Israel and NATO are partners in this military adventure.
Moreover,
barely mentioned by the Western media, there has since Summer 2006, been a massive
concentration of US Naval power in the Persian Gulf and the Arabian Sea, which
are part of those war preparations. Since 2006, US war ships with advanced weapons
systems have been stationed almost continuously within proximity of Iranian territorial
waters.
Large
scale US war games have been conducted.
Numerous
acts of provocation directed against Iran have been undertaken.
These
war vessels are deployed in the context of US-NATO-Israeli war plans in relation
to Iran. The first phase of these war plans was formulated in the immediate wake
of the US led Iraq invasion in July 2003, under a scenario entitled "Theater
Iran Near Term". (TIRANNT). (See Michel Chossudovsky, "Theater Iran
Near Term", Global Research, February 2007)
The
alleged Iranian Nuclear Threat
The
Pentagon's war plans continue to be based on the justification that Iran is in
defiance of the "international community" and is actively involved in
developing nuclear weapons.
In
a bitter irony, the first phase of these war plans under TIRANNT was formulated
at a time when US intelligence confirmed that Iran had abandoned its nuclear weapons
program.
The existence of this Fall 2003 intelligence was made available in the recently
released 2007 National Intelligence Estimate (NIE):
"We
judge that in the fall of 2003, Tehran halted its nuclear weapons program... We
continue to assess with moderate-to-high confidence that Iran does not currently
have a nuclear weapon. (See Iran: Nuclear Intentions and Capabilities, NIE
2007. http://www.dni.gov/press_releases/20071203_release.pdf)
This
classified 2003 intelligence, declassified four years later in the 2007 was in
all likelihood available to the White House and Pentagon in Fall 2003, which suggests
that the main justification for US and allied war preparations is based on a big
lie. The 2007 NIE report states that Iran abandoned its nuclear weapons program.

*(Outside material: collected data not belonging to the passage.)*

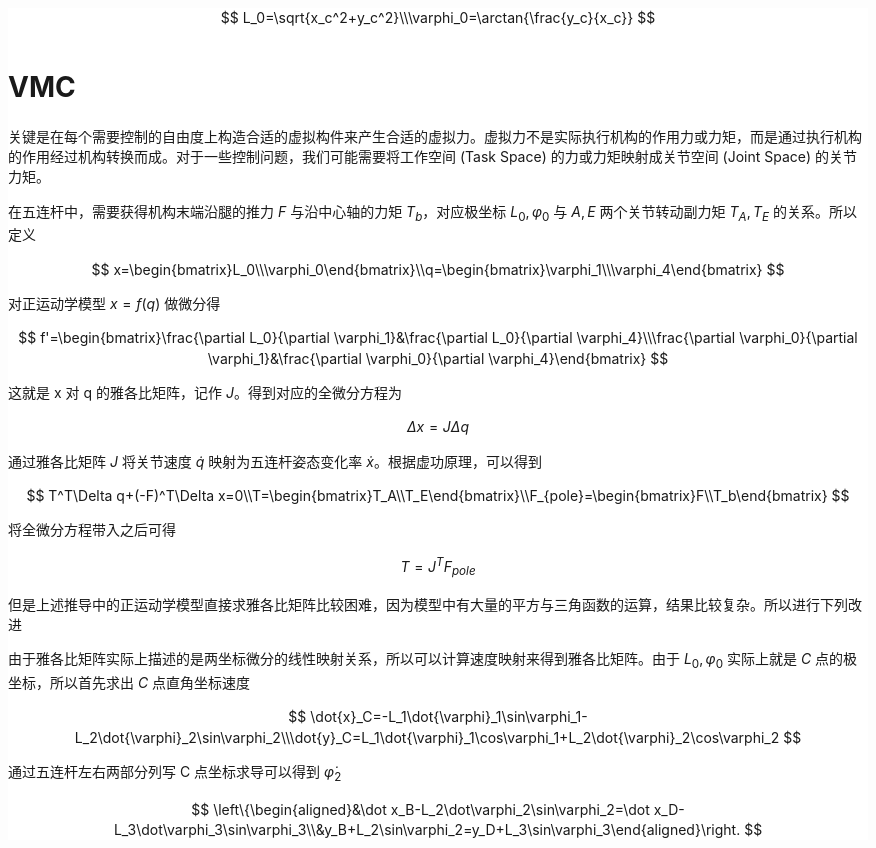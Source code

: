 $$
L_0=\sqrt{x_c^2+y_c^2}\\\varphi_0=\arctan{\frac{y_c}{x_c}}
$$

# VMC

关键是在每个需要控制的自由度上构造合适的虚拟构件来产生合适的虚拟力。虚拟力不是实际执行机构的作用力或力矩，而是通过执行机构的作用经过机构转换而成。对于一些控制问题，我们可能需要将工作空间 (Task Space) 的力或力矩映射成关节空间 (Joint Space) 的关节力矩。

在五连杆中，需要获得机构末端沿腿的推力 $F$ 与沿中心轴的力矩 $T_b$，对应极坐标 $L_0,\varphi_0$ 与 $A,E$ 两个关节转动副力矩 $T_A,T_E$ 的关系。所以定义

$$
x=\begin{bmatrix}L_0\\\varphi_0\end{bmatrix}\\q=\begin{bmatrix}\varphi_1\\\varphi_4\end{bmatrix}
$$

对正运动学模型 $x=f(q)$ 做微分得

$$
f'=\begin{bmatrix}\frac{\partial L_0}{\partial \varphi_1}&\frac{\partial L_0}{\partial \varphi_4}\\\frac{\partial \varphi_0}{\partial \varphi_1}&\frac{\partial \varphi_0}{\partial \varphi_4}\end{bmatrix}
$$

这就是 x 对 q 的雅各比矩阵，记作 $J$。得到对应的全微分方程为

$$
\Delta x=J\Delta q
$$

通过雅各比矩阵 $J$ 将关节速度 $\dot{q}$ 映射为五连杆姿态变化率 $\dot{x}$。根据虚功原理，可以得到

$$
T^T\Delta q+(-F)^T\Delta x=0\\T=\begin{bmatrix}T_A\\T_E\end{bmatrix}\\F_{pole}=\begin{bmatrix}F\\T_b\end{bmatrix}
$$

将全微分方程带入之后可得

$$
T=J^TF_{pole}
$$

但是上述推导中的正运动学模型直接求雅各比矩阵比较困难，因为模型中有大量的平方与三角函数的运算，结果比较复杂。所以进行下列改进

由于雅各比矩阵实际上描述的是两坐标微分的线性映射关系，所以可以计算速度映射来得到雅各比矩阵。由于 $L_0,\varphi_0$ 实际上就是 $C$ 点的极坐标，所以首先求出 $C$ 点直角坐标速度

$$
\dot{x}_C=-L_1\dot{\varphi}_1\sin\varphi_1-L_2\dot{\varphi}_2\sin\varphi_2\\\dot{y}_C=L_1\dot{\varphi}_1\cos\varphi_1+L_2\dot{\varphi}_2\cos\varphi_2
$$

通过五连杆左右两部分列写 C 点坐标求导可以得到 $\dot\varphi_2$

$$
\left\{\begin{aligned}&\dot x_B-L_2\dot\varphi_2\sin\varphi_2=\dot x_D-L_3\dot\varphi_3\sin\varphi_3\\&y_B+L_2\sin\varphi_2=y_D+L_3\sin\varphi_3\end{aligned}\right.
$$
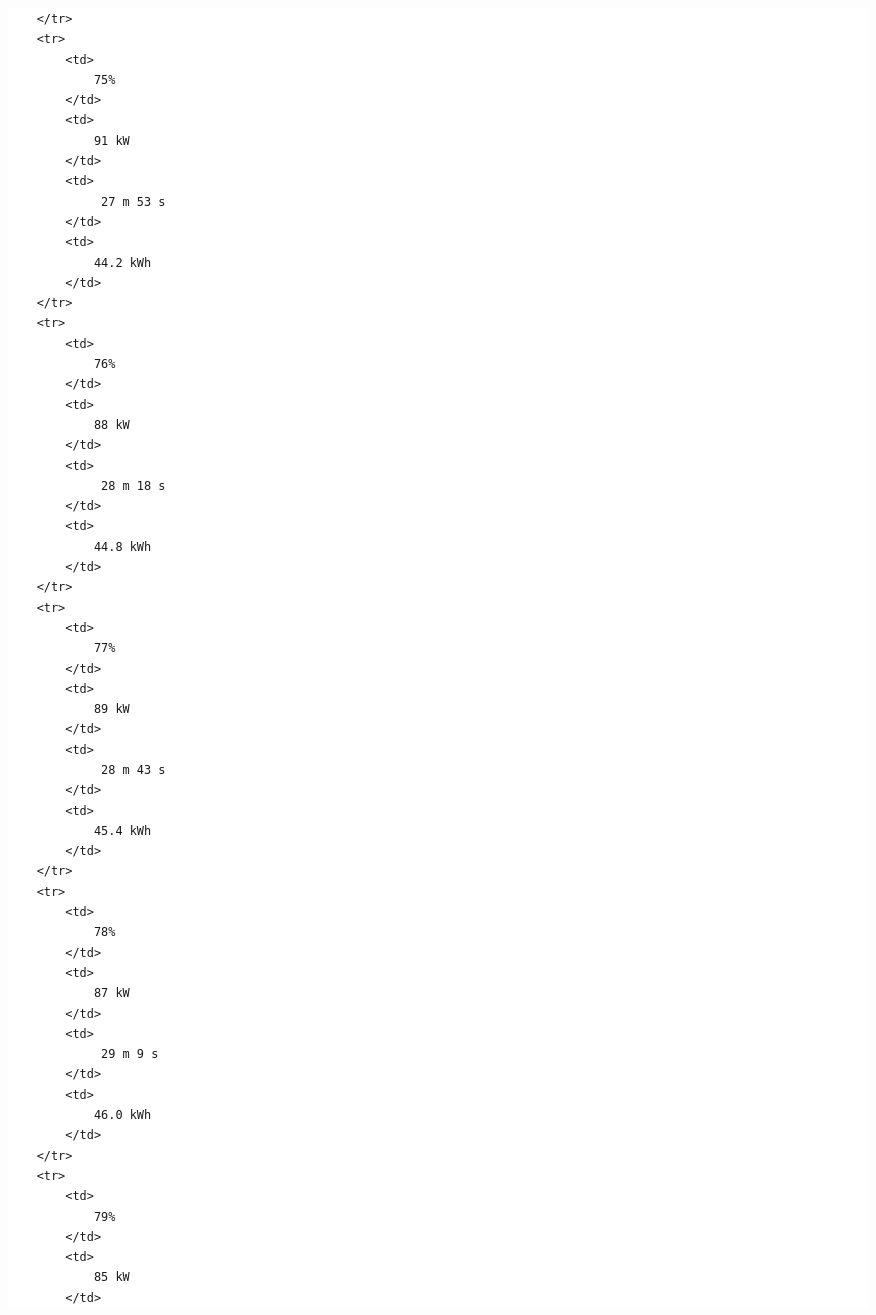 		</tr>
		<tr>
			<td>
				75%
			</td>
			<td>
				91 kW
			</td>
			<td>
				 27 m 53 s
			</td>
			<td>
				44.2 kWh
			</td>
		</tr>
		<tr>
			<td>
				76%
			</td>
			<td>
				88 kW
			</td>
			<td>
				 28 m 18 s
			</td>
			<td>
				44.8 kWh
			</td>
		</tr>
		<tr>
			<td>
				77%
			</td>
			<td>
				89 kW
			</td>
			<td>
				 28 m 43 s
			</td>
			<td>
				45.4 kWh
			</td>
		</tr>
		<tr>
			<td>
				78%
			</td>
			<td>
				87 kW
			</td>
			<td>
				 29 m 9 s
			</td>
			<td>
				46.0 kWh
			</td>
		</tr>
		<tr>
			<td>
				79%
			</td>
			<td>
				85 kW
			</td>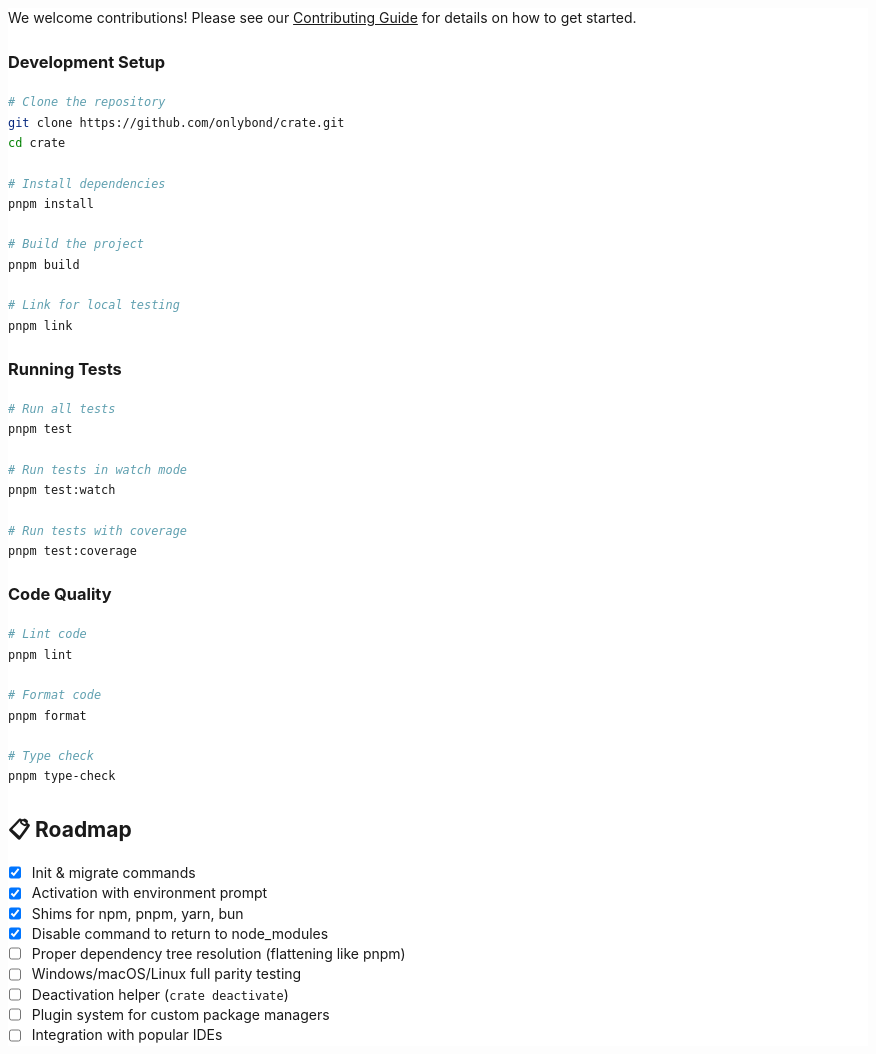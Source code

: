 We welcome contributions! Please see our [Contributing Guide](CONTRIBUTING.md) for details on how to get started.

### Development Setup

```bash
# Clone the repository
git clone https://github.com/onlybond/crate.git
cd crate

# Install dependencies
pnpm install

# Build the project
pnpm build

# Link for local testing
pnpm link
```

### Running Tests

```bash
# Run all tests
pnpm test

# Run tests in watch mode
pnpm test:watch

# Run tests with coverage
pnpm test:coverage
```

### Code Quality

```bash
# Lint code
pnpm lint

# Format code
pnpm format

# Type check
pnpm type-check
```

## 📋 Roadmap

- [x] Init & migrate commands
- [x] Activation with environment prompt
- [x] Shims for npm, pnpm, yarn, bun
- [x] Disable command to return to node_modules
- [ ] Proper dependency tree resolution (flattening like pnpm)
- [ ] Windows/macOS/Linux full parity testing
- [ ] Deactivation helper (`crate deactivate`)
- [ ] Plugin system for custom package managers
- [ ] Integration with popular IDEs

There is no concrete evidence to the effect that Iran had a nuclear program.
Let
us return to the speedboat incident and examine how realties can be twisted by
the Western media. .
There
is currently a massive concentration of naval power in the Persian Gulf and the
Arabian Sea.
In
addition to the three war ships which apparently had been harassed by Iran speedboats,
the entire US Fifth Fleet is stationed within proximity of the Strait of Hormuz
and the Iranian coastline. The Fifth Fleet is under U.S. Naval Forces Central
Command stationed in the Bahrain off the Strait of Hormuz Fleet.